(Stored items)

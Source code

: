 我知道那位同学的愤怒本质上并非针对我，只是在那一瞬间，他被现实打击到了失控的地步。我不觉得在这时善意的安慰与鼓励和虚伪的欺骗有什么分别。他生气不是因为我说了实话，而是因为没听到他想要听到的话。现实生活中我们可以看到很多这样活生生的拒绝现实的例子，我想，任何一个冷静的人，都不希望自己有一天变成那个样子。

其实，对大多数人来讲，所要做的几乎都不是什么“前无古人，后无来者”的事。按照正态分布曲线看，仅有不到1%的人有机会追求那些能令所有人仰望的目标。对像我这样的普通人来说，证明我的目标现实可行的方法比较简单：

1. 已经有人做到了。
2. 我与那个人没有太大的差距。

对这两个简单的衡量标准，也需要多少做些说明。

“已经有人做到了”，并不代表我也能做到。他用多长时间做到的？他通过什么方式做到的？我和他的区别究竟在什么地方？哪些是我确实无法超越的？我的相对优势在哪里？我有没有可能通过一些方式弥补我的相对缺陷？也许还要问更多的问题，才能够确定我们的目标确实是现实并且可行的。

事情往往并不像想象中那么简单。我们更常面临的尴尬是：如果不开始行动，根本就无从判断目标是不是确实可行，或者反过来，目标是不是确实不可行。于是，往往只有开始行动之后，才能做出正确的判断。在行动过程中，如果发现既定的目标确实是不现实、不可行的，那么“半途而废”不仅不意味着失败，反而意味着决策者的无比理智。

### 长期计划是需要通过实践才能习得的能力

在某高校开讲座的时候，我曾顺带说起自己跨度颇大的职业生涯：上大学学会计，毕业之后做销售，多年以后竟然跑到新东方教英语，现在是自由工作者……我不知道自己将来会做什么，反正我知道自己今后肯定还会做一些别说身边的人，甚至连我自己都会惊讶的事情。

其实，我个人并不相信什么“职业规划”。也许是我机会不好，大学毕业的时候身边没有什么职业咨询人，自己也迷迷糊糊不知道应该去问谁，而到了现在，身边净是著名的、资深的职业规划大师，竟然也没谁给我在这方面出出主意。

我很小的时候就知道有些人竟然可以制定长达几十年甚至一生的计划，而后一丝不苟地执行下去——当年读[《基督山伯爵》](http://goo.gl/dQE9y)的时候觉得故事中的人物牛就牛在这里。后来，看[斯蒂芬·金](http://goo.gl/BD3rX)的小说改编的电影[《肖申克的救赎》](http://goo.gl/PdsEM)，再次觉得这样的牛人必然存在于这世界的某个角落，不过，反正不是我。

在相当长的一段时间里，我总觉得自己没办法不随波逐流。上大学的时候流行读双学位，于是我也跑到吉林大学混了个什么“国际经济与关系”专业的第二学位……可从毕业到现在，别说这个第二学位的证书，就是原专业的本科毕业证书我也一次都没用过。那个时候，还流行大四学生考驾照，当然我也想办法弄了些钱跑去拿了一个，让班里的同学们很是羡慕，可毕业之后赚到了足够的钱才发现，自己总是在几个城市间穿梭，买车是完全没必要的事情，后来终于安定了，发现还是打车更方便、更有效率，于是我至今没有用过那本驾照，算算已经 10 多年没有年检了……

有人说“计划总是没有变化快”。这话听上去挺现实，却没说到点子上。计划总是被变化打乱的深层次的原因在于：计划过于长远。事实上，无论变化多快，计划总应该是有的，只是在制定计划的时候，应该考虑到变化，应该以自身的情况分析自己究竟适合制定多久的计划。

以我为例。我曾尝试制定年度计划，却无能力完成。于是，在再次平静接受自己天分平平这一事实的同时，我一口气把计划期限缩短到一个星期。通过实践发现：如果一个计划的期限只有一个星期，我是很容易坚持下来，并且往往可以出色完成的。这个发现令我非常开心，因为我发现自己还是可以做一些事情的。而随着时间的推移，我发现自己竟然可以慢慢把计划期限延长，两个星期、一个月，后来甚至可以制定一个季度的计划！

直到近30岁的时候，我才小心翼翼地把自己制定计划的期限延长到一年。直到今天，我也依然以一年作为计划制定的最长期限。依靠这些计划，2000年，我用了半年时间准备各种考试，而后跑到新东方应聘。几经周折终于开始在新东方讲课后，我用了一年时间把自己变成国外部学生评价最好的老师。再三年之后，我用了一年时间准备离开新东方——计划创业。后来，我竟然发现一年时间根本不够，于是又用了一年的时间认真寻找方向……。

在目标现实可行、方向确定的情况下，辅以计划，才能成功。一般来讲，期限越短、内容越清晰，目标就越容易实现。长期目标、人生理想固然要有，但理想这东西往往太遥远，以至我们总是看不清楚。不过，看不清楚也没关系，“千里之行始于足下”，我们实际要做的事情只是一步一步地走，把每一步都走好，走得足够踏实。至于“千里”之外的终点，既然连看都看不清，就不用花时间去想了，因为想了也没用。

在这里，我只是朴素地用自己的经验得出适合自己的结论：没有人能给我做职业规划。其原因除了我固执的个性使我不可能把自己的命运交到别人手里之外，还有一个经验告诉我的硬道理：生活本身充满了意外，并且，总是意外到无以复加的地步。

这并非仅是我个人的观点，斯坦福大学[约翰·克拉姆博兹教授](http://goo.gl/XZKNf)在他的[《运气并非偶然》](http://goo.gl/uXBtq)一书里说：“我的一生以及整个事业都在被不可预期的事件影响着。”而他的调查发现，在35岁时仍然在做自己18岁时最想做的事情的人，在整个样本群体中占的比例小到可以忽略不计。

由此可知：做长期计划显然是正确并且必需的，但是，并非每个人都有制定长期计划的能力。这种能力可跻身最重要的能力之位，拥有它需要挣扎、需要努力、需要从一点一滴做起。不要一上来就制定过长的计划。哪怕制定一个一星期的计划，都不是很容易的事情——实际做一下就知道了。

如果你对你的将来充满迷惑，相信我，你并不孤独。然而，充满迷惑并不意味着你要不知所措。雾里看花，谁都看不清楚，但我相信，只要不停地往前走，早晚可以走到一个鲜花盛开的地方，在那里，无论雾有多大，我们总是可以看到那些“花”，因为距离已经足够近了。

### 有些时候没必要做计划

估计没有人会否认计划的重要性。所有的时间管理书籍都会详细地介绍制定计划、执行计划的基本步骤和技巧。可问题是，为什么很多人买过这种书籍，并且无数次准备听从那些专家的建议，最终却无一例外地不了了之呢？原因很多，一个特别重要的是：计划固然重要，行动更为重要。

◆ REQUIRED ACTION: Scan the records for the string "http" and show every line that contains it.

◆ YOUR SOLUTION:
我很小的时候就知道有些人竟然可以制定长达几十年甚至一生的计划，而后一丝不苟地执行下去——当年读[《基督山伯爵》](http://goo.gl/dQE9y)的时候觉得故事中的人物牛就牛在这里。后来，看[斯蒂芬·金](http://goo.gl/BD3rX)的小说改编的电影[《肖申克的救赎》](http://goo.gl/PdsEM)，再次觉得这样的牛人必然存在于这世界的某个角落，不过，反正不是我。
这并非仅是我个人的观点，斯坦福大学[约翰·克拉姆博兹教授](http://goo.gl/XZKNf)在他的[《运气并非偶然》](http://goo.gl/uXBtq)一书里说：“我的一生以及整个事业都在被不可预期的事件影响着。”而他的调查发现，在35岁时仍然在做自己18岁时最想做的事情的人，在整个样本群体中占的比例小到可以忽略不计。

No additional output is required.